Jerusalem it`s a lovely place in day and night, but different. I remember that place very well. You taking the atmosphere with your beautiful pictures.
Hope you have a happy weekend:-)

Hootin' Anni said...

Interesting...I learn so much by visiting with you!!

LAKESIDE GEESE [and ducks] is my Camera Critter Link for this weekend.

Have a great day.

Anonymous said...

Wonderful shots. Love the soft light of the first one.

Catherine said...

the contrast between the night and day shots are lovely...

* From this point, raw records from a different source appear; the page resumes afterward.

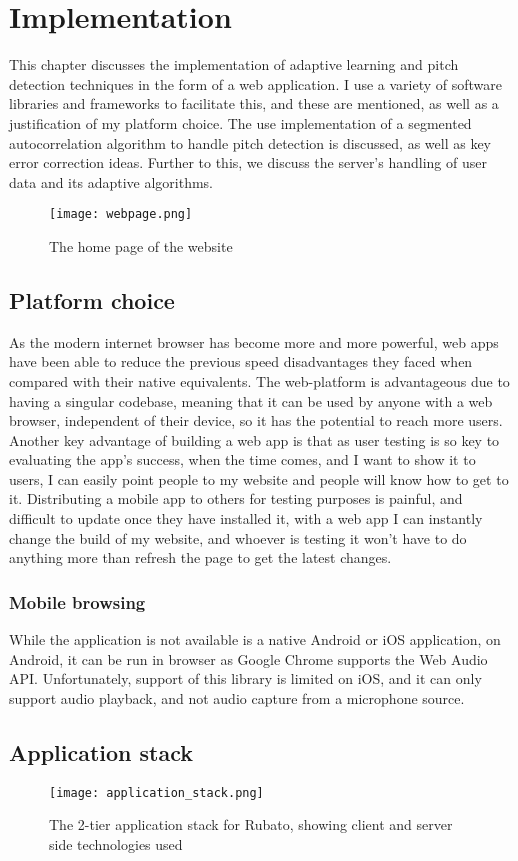 \chapter{Implementation}
This chapter discusses the implementation of adaptive learning and pitch detection techniques in the form of a web application. I use a variety of software libraries and frameworks to facilitate this, and these are mentioned, as well as a justification of my platform choice. The use implementation of a segmented autocorrelation algorithm to handle pitch detection is discussed, as well as key error correction ideas. Further to this, we discuss the server's handling of user data and its adaptive algorithms.
	\begin{figure}[h]
	\centering
	\texttt{[image: webpage.png]}
	\caption{The home page of the website}
\end{figure}
	\section{Platform choice}
	As the modern internet browser has become more and more powerful, web apps have been able to reduce the previous speed disadvantages they faced when compared with their native equivalents. The web-platform is advantageous due to having a singular codebase, meaning that it can be used by anyone with a web browser, independent of their device, so it has the potential to reach more users. Another key advantage of building a web app is that as user testing is so key to evaluating the app's success, when the time comes, and I want to show it to users, I can easily point people to my website and people will know how to get to it. Distributing a mobile app to others for testing purposes is painful, and difficult to update once they have installed it, with a web app I can instantly change the build of my website, and whoever is testing it won't have to do anything more than refresh the page to get the latest changes.
	\subsection{Mobile browsing}
	While the application is not available is a native Android or iOS application, on Android, it can be run in browser as Google Chrome supports the Web Audio API. Unfortunately, support of this library is limited on iOS, and it can only support audio playback, and not audio capture from a microphone source.
	
	\section{Application stack}
	\begin{figure}[h]
		\centering
		\texttt{[image: application\_stack.png]}
		\caption{The 2-tier application stack for Rubato, showing client and server side technologies used}
	\end{figure}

Magical Mystical Teacher said...

Of the two photos (night/day), I prefer the night shot for its mystery and intrigue.


A shadow for one?
What fun, what fun!

A shadow for two—
In black or blue?

A shadow for three?
O my, O me!

A shadow for four?
Ah, mi amour!

A shadow for five?
Coming alive!

A shadow for six?
Light playing tricks!

© 2011 by Magical Mystical Teacher

Shadowy Variations

VP said...

I didn't know they have discovered the decumanus. I think the Latin word for pigeon is columba.

Ms. Becky said...

I love the yellow light in the first, and the spookiness of the shot. it wasn't until I enlarged that I noticed the wet on the stones. I love the kitty shot too. these are wonderful images Dina. happy SSS and have a beautiful weekend.

Reader Wil said...

Jerusalem has more traces of the Romans than any northern European city. Every stone or rock has played a role in history! How interesting, Dina! I learn a lot by visiting your blog!

Rob Siemann said...

The latin for pigeon is columba.

Unknown said...

Very interesting! And you are right, the night shadow at the top is sort of spooky. Then again, I find military training spooky too, in its own way.

Isreview said...

WOW great shots!
I particularly love the night one!
Thanks for all the interesting info.

Al said...

Awesome, both the photos and the history. Jerusalem is one of the places in the world I must visit some day.

Kay said...

The Roman civilization really was incredible despite its excesses, among other things.

Alissa Nicolau said...

Thanks for the mini lesson! Very interesting.

Hels said...

I love inside the Cardo, during the day. It must have been elegant when it was built and has been restored to elegance now.

Anonymous said...

As if time stood still.

Please have a good Sunday you all.

Kay L. Davies said...

That cat looks like it would like to meet up with one of those pigeons.
Your posts are always informative, Dina. I thoroughly enjoy them.
-- K

Kay, Alberta, Canada
An Unfittie's Guide to Adventurous Travel

Kay L. Davies said...

And fabulous shadows, too, Dina.
-- K

Kay, Alberta, Canada
An Unfittie's Guide to Adventurous Travel

Petrea Burchard said...

I love seeing the comparison between the day and night shots.

eileeninmd said...

The first night shot is wonderful, great post and photos.

Unknown said...

I like the night shot and the one taken from above.

Jilly said...

Beautiful shots. Adore those old stones.